Slowly it dawned on me there was a light in the eye, a radiance of countenance I had not ‘seen before’ – beheld perhaps, but not seen. Later I felt I knew the meaning of the Gospel verse: “Let your light shine before the eyes of men…” And so, a chance meeting with a young lady from a Jewish background, a few words in reply to a question – and life was not to be the same again. Soon the loan of a book, written by Stanwood Cobb Security for a Failing World opened new doors – then the Creative Word Selections from Bahá’í Scriptures …. I could not take my eyes from it once I had started to read for myself – it seemed an entirely new experience, something I had not done before. Soon I was drawing conclusions – mine. The truth was clear – I was 32 years old and was nought but a walking ‘parrot’. All old ideas were nothing but tatty second-hand clothes handed on by other pegs. By June of 1945 I felt moved to write a letter of ‘declaration’ to the London Spiritual Assembly, then at No.1 Victoria Street.
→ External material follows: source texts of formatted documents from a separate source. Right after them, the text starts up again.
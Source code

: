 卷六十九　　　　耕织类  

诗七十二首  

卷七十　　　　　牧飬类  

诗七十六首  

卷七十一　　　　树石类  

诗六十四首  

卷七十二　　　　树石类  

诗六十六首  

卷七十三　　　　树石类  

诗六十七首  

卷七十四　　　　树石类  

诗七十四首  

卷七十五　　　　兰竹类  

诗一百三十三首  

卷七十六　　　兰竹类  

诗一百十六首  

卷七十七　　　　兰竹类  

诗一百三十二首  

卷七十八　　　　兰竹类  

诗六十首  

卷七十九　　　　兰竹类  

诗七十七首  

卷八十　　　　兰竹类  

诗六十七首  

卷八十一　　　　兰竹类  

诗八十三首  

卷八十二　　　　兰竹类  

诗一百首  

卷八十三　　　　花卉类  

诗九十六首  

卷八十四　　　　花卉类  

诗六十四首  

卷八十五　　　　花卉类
I recall about that time I was one of four members of the Bakers’ Union to be invited to attend a Selection Committee for the post of Organiser of the London District. In reply to the first question: “Why do you want this job?”… I thought for a moment, a brief one, and heard myself saying “I will not waste your time gentlemen, I do not want it.” I left hurriedly for No.1 Victoria Street where I knew there was a meeting, and where I knew who I belonged with – here and hopefully in the next world. All because of a chance meeting – did I say a chance meeting?
I think, if I recall rightly, at that time there was Mother George in Holland Park Way, Miss Golden Kilford in Earls Court, Vivian Isenthal in Ealing – but no Bahá’ís in Shepherds Bush, Hammersmith, Chiswick, Acton, Willesden, Harlesden, etc. etc. – no one for miles around. And Vivian heard of the Faith from David Hofman, who heard from May Maxwell, who heard from Lua Getsinger, Mother Teacher of the West, who was taught by the Master Himself, ‘Abdu’l-Bahá. What was I doing in such a line – me from the shop floor of industry? How, Why did I become a Bahá’í? I really do not know and maybe in this life, never will.
In the final analysis, a verse from the Gospel sheds some light… “No man cometh to me except the Father which hath sent Me draw him, and I will raise him up at the last day”. Also the Koran says … “Knowledge is a light God casts into the heart of whomsoever He willeth” …. “God guides who He wills in the right way”.